Build & secure a Google Cloud hub-and-spoke architecture with VM-Series.

Secure Google Cloud Hub-and-Spoke with VM-Series

This tutorial shows how to deploy and scale Palo Alto Networks VM-Series Next Generation Firewall with Terraform to secure a hub and spoke architecture in Google Cloud. The VM-Series enables enterprises to secure their applications, users, and data deployed across Google Cloud and other virtualization environments.

This tutorial is intended for network administrators, solution architects, and security professionals who are familiar with Compute Engine and Virtual Private Cloud (VPC) networking.


Below is a diagram of the tutorial. VM-Series firewalls are deployed with a regional managed instance group to secure north/south and east/west traffic for two spoke VPC networks.

Traffic Pattern Description
Internet inbound Traffic from the internet to apps hosted in the spoke VPCs is distributed by the External Load Balancer to the VM-Series untrust interfaces (NIC0). The VM-Series translates the traffic through its trust interface (NIC2) to the spoke network.
Internet outbound Traffic from the spoke VPCs to the internet is routed to the internal load balancer balancer in the trust VPC. The VM-Series translates the traffic through its untrust interface (NIC0) to the internet destination.
East-west (Intra & Inter VPC) Traffic between networks (inter-VPC) and traffic within a network (intra-VPC) is routed to the internal load balancer in the trust VPC via Policy-Based routes. The VM-Series inspects and hairpins the traffic through the trust interface (NIC2) and to the destination.
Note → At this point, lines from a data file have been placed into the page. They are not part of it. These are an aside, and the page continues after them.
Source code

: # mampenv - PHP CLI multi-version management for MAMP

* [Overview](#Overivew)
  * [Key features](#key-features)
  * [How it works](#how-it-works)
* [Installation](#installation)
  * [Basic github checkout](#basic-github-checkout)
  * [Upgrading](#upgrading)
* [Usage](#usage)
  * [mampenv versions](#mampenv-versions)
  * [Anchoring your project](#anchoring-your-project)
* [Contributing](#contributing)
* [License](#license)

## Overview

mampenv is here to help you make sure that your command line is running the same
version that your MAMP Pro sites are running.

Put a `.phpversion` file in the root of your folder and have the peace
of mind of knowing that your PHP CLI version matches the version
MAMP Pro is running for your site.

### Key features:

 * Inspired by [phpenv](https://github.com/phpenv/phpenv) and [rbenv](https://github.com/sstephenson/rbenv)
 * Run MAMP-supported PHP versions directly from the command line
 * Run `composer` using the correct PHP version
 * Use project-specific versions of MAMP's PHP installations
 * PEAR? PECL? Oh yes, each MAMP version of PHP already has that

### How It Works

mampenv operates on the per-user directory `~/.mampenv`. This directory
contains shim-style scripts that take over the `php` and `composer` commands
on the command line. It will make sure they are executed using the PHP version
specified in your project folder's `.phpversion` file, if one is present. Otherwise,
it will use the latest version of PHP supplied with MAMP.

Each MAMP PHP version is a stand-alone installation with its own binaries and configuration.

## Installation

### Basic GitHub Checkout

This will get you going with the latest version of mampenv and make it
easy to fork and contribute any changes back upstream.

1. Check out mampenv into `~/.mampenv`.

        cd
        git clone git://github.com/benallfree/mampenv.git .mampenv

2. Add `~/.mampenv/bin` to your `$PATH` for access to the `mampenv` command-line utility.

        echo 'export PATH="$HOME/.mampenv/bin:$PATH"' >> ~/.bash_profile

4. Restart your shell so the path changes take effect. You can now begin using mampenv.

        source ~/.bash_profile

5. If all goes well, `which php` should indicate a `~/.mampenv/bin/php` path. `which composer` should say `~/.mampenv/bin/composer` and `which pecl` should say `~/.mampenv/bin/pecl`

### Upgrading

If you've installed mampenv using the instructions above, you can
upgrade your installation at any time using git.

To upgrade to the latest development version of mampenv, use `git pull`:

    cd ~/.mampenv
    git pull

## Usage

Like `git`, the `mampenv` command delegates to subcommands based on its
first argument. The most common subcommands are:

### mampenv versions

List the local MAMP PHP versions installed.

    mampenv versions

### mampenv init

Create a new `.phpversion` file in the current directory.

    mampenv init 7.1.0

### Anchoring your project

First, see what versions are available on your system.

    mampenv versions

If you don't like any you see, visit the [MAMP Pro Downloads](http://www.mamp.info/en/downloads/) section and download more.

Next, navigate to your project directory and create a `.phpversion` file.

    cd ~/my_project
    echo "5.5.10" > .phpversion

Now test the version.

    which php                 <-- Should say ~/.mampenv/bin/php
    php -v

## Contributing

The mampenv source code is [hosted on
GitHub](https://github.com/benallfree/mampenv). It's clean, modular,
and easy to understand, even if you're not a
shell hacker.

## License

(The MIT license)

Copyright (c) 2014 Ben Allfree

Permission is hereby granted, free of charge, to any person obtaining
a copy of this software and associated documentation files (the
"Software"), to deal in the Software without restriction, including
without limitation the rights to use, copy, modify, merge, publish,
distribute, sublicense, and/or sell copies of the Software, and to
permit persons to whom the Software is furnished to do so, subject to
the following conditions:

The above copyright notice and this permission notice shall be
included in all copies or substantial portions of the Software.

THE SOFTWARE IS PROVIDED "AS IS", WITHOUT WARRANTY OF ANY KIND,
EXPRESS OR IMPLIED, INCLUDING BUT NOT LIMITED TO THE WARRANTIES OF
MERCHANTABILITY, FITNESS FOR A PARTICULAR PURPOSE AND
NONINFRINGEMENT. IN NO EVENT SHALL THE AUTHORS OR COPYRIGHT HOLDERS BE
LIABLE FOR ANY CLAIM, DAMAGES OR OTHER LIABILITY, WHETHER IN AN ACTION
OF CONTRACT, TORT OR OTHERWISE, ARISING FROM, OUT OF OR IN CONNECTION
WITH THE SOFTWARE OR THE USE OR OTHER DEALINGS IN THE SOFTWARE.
The following is required for this tutorial:

  1. A Google Cloud project.
  2. A machine with Terraform version:"~> 1.7"

[!NOTE] This tutorial assumes you are using Google Cloud Shell.

Prepare for Deployment

  1. Enable the required APIs, generate an SSH key, and clone the repository.

    gcloud services enable
    ssh-keygen -f ~/.ssh/vmseries-tutorial -t rsa
    git clone
    cd google-cloud-hub-spoke-tutorial
  2. Create a terraform.tfvars file.

    cp terraform.tfvars.example terraform.tfvars
  3. Edit the terraform.tfvars file and set values for the following variables:

    Key Value Default
    project_id The Project ID within Google Cloud. null
    public_key_path The local path of the public key you previously created ~/.ssh/
    mgmt_allow_ips A list of IPv4 addresses which have access to the VM-Series management interface. [""]
    create_spoke_networks Set to false if you do not want to create the spoke networks. true
    vmseries_image_name Set to the VM-Series image you want to deploy. vmseries-flex-bundle2-1022h2
    enable_session_resiliency Set to true to enable Session Resiliency using Memorystore for Redis. false

[!TIP] For vmseries_image_name, a full list of public images can be found with this command:

gcloud compute images list --project paloaltonetworksgcp-public --filter='name ~ .*vmseries-flex.*'

[!NOTE] If you are using BYOL image (i.e. vmseries-flex-byol-*), the license can be applied during or after deployment. To license during deployment, add your VM-Series Authcodes to bootstrap_files/authcodes. See VM-Series Bootstrap Methods for more information.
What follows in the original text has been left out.